I don't think any of you reading this are robots, and I do realize this can be a difficult task keeping the spell out of your mind. I understand it's hard to avoid theorizing how the spell will manifest. I know sometimes it's hard NOT to think of your ex or how much you miss them...so allow me to suggest something. Give yourself 15 minutes every day at a specific time (often right before bed is a good time for most people) where you allow yourself to engage in any sort of "bad thinking" behaviors (for example "thinking the spell to death" or "refusing to let go of the situation" or fantasizing, etc,) and reserve that 15 minutes as the only time you can engage in that sort of thinking. When you feel a fantasy about your ex coming on, tell yourself "I can think about that during my 15 minutes, so I'll put it away for later," and then put your mind elsewhere.
The less time you spend making yourself anxious by thinking about the situation, the better you are going to feel, too.
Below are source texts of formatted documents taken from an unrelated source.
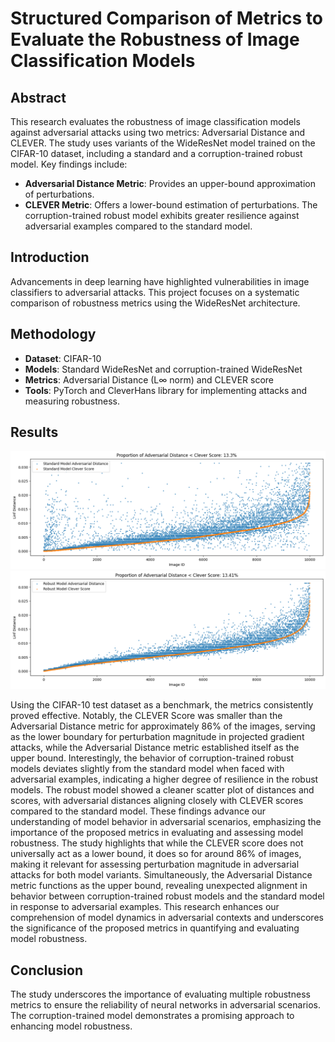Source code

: # Structured Comparison of Metrics to Evaluate the Robustness of Image Classification Models

## Abstract
This research evaluates the robustness of image classification models against adversarial attacks using two metrics: Adversarial Distance and CLEVER. The study uses variants of the WideResNet model trained on the CIFAR-10 dataset, including a standard and a corruption-trained robust model. Key findings include:

- __Adversarial Distance Metric__: Provides an upper-bound approximation of perturbations.
- __CLEVER Metric__: Offers a lower-bound estimation of perturbations.
The corruption-trained robust model exhibits greater resilience against adversarial examples compared to the standard model.

## Introduction
Advancements in deep learning have highlighted vulnerabilities in image classifiers to adversarial attacks. This project focuses on a systematic comparison of robustness metrics using the WideResNet architecture.

## Methodology
- __Dataset__: CIFAR-10
- __Models__: Standard WideResNet and corruption-trained WideResNet
- __Metrics__: Adversarial Distance (L∞ norm) and CLEVER score
- __Tools__: PyTorch and CleverHans library for implementing attacks and measuring robustness.

## Results

![Standard Model](/result_standard.png)
![Robust Model](/result_robust.png)

Using the CIFAR-10 test dataset as a benchmark, the metrics consistently proved effective. Notably, the CLEVER Score was smaller than the Adversarial Distance metric for approximately 86% of the images, serving as the lower boundary for perturbation magnitude in projected gradient attacks, while the Adversarial Distance metric established itself as the upper bound. Interestingly, the behavior of corruption-trained robust models deviates slightly from the standard model when faced with adversarial examples, indicating a higher degree of resilience in the robust models. The robust model showed a cleaner scatter plot of distances and scores, with adversarial distances aligning closely with CLEVER scores compared to the standard model. These findings advance our understanding of model behavior in adversarial scenarios, emphasizing the importance of the proposed metrics in evaluating and assessing model robustness. The study highlights that while the CLEVER score does not universally act as a lower bound, it does so for around 86% of images, making it relevant for assessing perturbation magnitude in adversarial attacks for both model variants. Simultaneously, the Adversarial Distance metric functions as the upper bound, revealing unexpected alignment in behavior between corruption-trained robust models and the standard model in response to adversarial examples. This research enhances our comprehension of model dynamics in adversarial contexts and underscores the significance of the proposed metrics in quantifying and evaluating model robustness.

## Conclusion
The study underscores the importance of evaluating multiple robustness metrics to ensure the reliability of neural networks in adversarial scenarios. The corruption-trained model demonstrates a promising approach to enhancing model robustness.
Who actually wants to be a freaked out emotional basket case? Anyone? I know I don't! ;)
*Stop talking about your ex. Wow, I think I just heard a bunch of my readers' friends breathe a huge sigh of relief. ;) I knew your friends were sick of hearing about your ex all of the time. ;) BUT, I tell you this not to relieve your friends from the endless duty of listening to you vent on the subject of your ex and break up, but rather because...guess what? Chances are your friends know your ex, or have friends who are friends with your ex, or friends of friends of friends who are friends with your ex, and everything you're saying? It's getting back to your ex. And it's probably not making your ex happy.
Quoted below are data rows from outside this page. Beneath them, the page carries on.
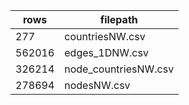 rows | filepath
-----|---------
277 | countriesNW.csv
562016 | edges_1DNW.csv
326214 | node_countriesNW.csv
278694 | nodesNW.csv

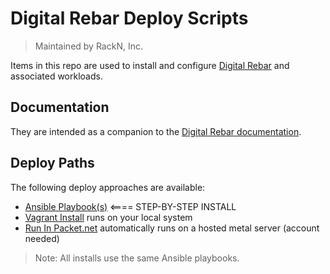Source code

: # Digital Rebar Deploy Scripts

> Maintained by RackN, Inc.

Items in this repo are used to install and configure [Digital Rebar](https://digitalrebar.githib.io) and associated workloads.

## Documentation

They are intended as a companion to the [Digital Rebar documentation](https://github.com/digitalrebar/doc).

## Deploy Paths

The following deploy approaches are available:

* [Ansible Playbook(s)](install_ansible.md)  <==== STEP-BY-STEP INSTALL
* [Vagrant Install](install_vagrant.md) runs on your local system
* [Run In Packet.net](run_in_packet.sh) automatically runs on a hosted metal server (account needed)

> Note: All installs use the same Ansible playbooks.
On top of this, by bringing up this sad subject all of the time, you're keeping yourself attatched to the past, and opening up the wounds caused by the break up each time. That's not helpful for your mental well-being, and it's going to keep you anchored to that hurt. You need to let go of that PAST so you can sail on to your desired FUTURE, and if that future you want is a future with your ex back as your partner, keeping that death-grip on the past is going to prevent you from ever getting to that future.
Also, your friends contacted me and told me to please tell you to STFU, they are so so so sick of hearing about it. ;) Not really, but they wish they asked me to say this to you.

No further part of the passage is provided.